When a claim is audited, whether by a commercial payer, a CMS Recovery Audit Contractor, or your own employer's compliance team, the auditor has one question: does this note support the code that was billed? Your documentation either answers that question or it does not.
You document under time pressure, between patients, often at the end of an exhausting day, so any documentation advice has to respect that reality. The good news is that a compliant, audit-ready note is not a longer note or a more complicated note. It is a note that clearly articulates what you did and why you did it. That is also a better clinical note, one that communicates your thinking to anyone who reads it later.
What Auditors Actually Look For
An auditor reviewing an E/M claim will look for evidence of two of three MDM elements (or documented time), depending on which basis you used for coding. They are specifically looking for:
For problems addressed: Are the conditions named? Does the note say you actively managed them, or does it just mention they exist? "Patient has hypertension" is not the same as "Reviewed blood pressure control; hypertension remains well-managed on current regimen; no medication changes at this time."
For data reviewed: Does the note name specific data? "Reviewed labs" is weaker than "Reviewed today's CMP and CBC, no significant changes; potassium remains stable on current diuretic dose." The latter names what was reviewed and reflects your interpretation.
For risk: Is the management decision explicit? "Continue current medications" is weaker than "Continuing metformin at current dose; will recheck renal function in 3 months given mild CKD." The latter reflects active monitoring for drug toxicity, which is moderate risk.
The Specificity Principle
Audits are lost on vagueness. The single most effective documentation habit is specificity: name the problem, name the data, name the decision. Vague language like "discussed at length," "reviewed records," or "ongoing management" gives an auditor nothing to credit. Specific language like "reviewed outside rheumatology note from [date], consistent with our current management plan" is creditable and clinically accurate.
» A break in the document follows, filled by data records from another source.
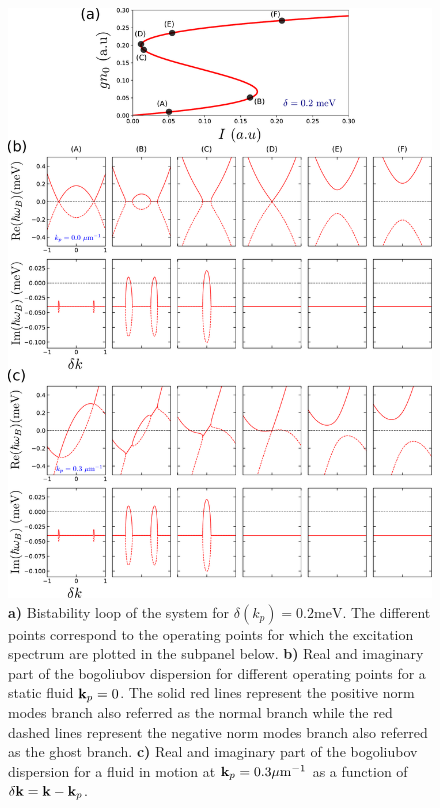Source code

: \begin{figure}[h]
    \centering
    \includegraphics[width=1\textwidth]{chap_AG_theory/fig/bist_et_bogo.pdf}
    \caption{\textbf{a)} Bistability loop of the system for $\delta(k_p)=0.2 \mathrm{meV}$. The different points correspond to the operating points for which the excitation spectrum are plotted in the subpanel below. \textbf{b)} Real and imaginary part of the bogoliubov dispersion for different operating points for a static fluid $\mathbf{k}_p=0$. The solid 
    red lines represent the positive norm modes branch also referred as the normal branch while the red dashed lines represent the negative norm modes branch also referred as the ghost branch. \textbf{c)} Real and imaginary part of the bogoliubov dispersion for a fluid in motion at $\mathbf{k}_p=0.3 \mathrm{\mu m^{-1}}$ as a function of $\delta \mathbf{k} = \mathbf{k}-\mathbf{k}_p$.}
    \label{fig:bist_et_bogo}
\end{figure}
The "Medical Necessity" Foundation
Every service billed must be medically necessary, meaning it was clinically appropriate for the patient's condition and consistent with established standards of care. The code level must not only be supported by the MDM documentation; the visit itself must be appropriate. An auditor who finds a pattern of high-complexity visits for patients with minor complaints will look harder at the underlying documentation.
Medical necessity is not a separate documentation requirement, it flows from the rest of the note. If your note accurately reflects a complex patient with multiple conditions requiring active management, medical necessity is established naturally. If the note is thin and the code is high, that gap is where audits find problems.
Time-Based Documentation: The Non-Negotiable
If you use time as the basis for your code selection, you must document the total time. Period. A claim billed on a time basis without documented time cannot be defended under audit. The documentation can be a single sentence: "Total physician time for today's visit, including pre-visit record review, evaluation, counseling, and documentation: *** minutes." That is sufficient.